◆ **WHAT YOU SHOULD DO**:
Every record below should be retyped exactly, and no picture should appear in the copy.

◆ **RECORD EXTRACTS**:
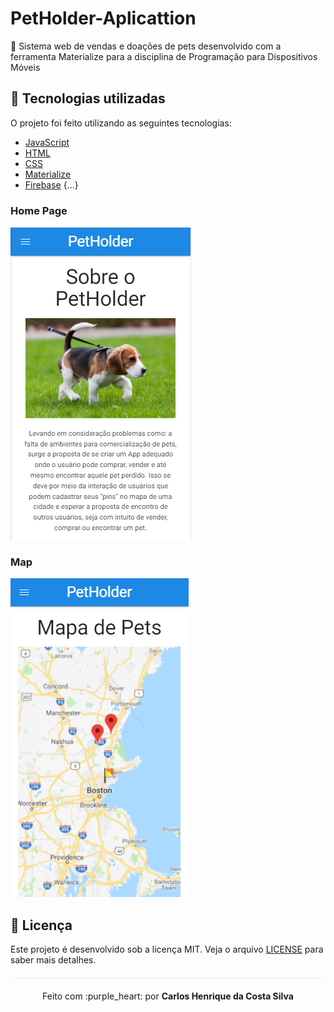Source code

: # PetHolder-Aplicattion
🐶 Sistema web de vendas e doações de pets desenvolvido com a ferramenta Materialize para a disciplina de Programação para Dispositivos Móveis

## :rocket: Tecnologias utilizadas 
O projeto foi feito utilizando as seguintes tecnologias:

- [JavaScript](https://www.javascript.com/)
- [HTML](https://www.w3schools.com/html/)
- [CSS](https://www.w3schools.com/css/)
- [Materialize](https://materializecss.com/)
- [Firebase](https://firebase.google.com/)
{...}

### Home Page
<img src="/img/home-petholder.PNG">

### Map
<img src="/img/mapa.PNG">

## :page_facing_up: Licença 
Este projeto é desenvolvido sob a licença MIT. Veja o arquivo [LICENSE](LICENSE.md) para saber mais detalhes.

<p align="center" style="margin-top: 20px; border-top: 1px solid #eee; padding-top: 20px;">Feito com :purple_heart: por <strong> Carlos Henrique da Costa Silva </strong> </p>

◆ **PROBLEM SOLUTION**:
Source code

: # PetHolder-Aplicattion
🐶 Sistema web de vendas e doações de pets desenvolvido com a ferramenta Materialize para a disciplina de Programação para Dispositivos Móveis

## :rocket: Tecnologias utilizadas 
O projeto foi feito utilizando as seguintes tecnologias:

- [JavaScript](https://www.javascript.com/)
- [HTML](https://www.w3schools.com/html/)
- [CSS](https://www.w3schools.com/css/)
- [Materialize](https://materializecss.com/)
- [Firebase](https://firebase.google.com/)
{...}

### Home Page
<img src="/img/home-petholder.PNG">

### Map
<img src="/img/mapa.PNG">

## :page_facing_up: Licença 
Este projeto é desenvolvido sob a licença MIT. Veja o arquivo [LICENSE](LICENSE.md) para saber mais detalhes.

<p align="center" style="margin-top: 20px; border-top: 1px solid #eee; padding-top: 20px;">Feito com :purple_heart: por <strong> Carlos Henrique da Costa Silva </strong> </p>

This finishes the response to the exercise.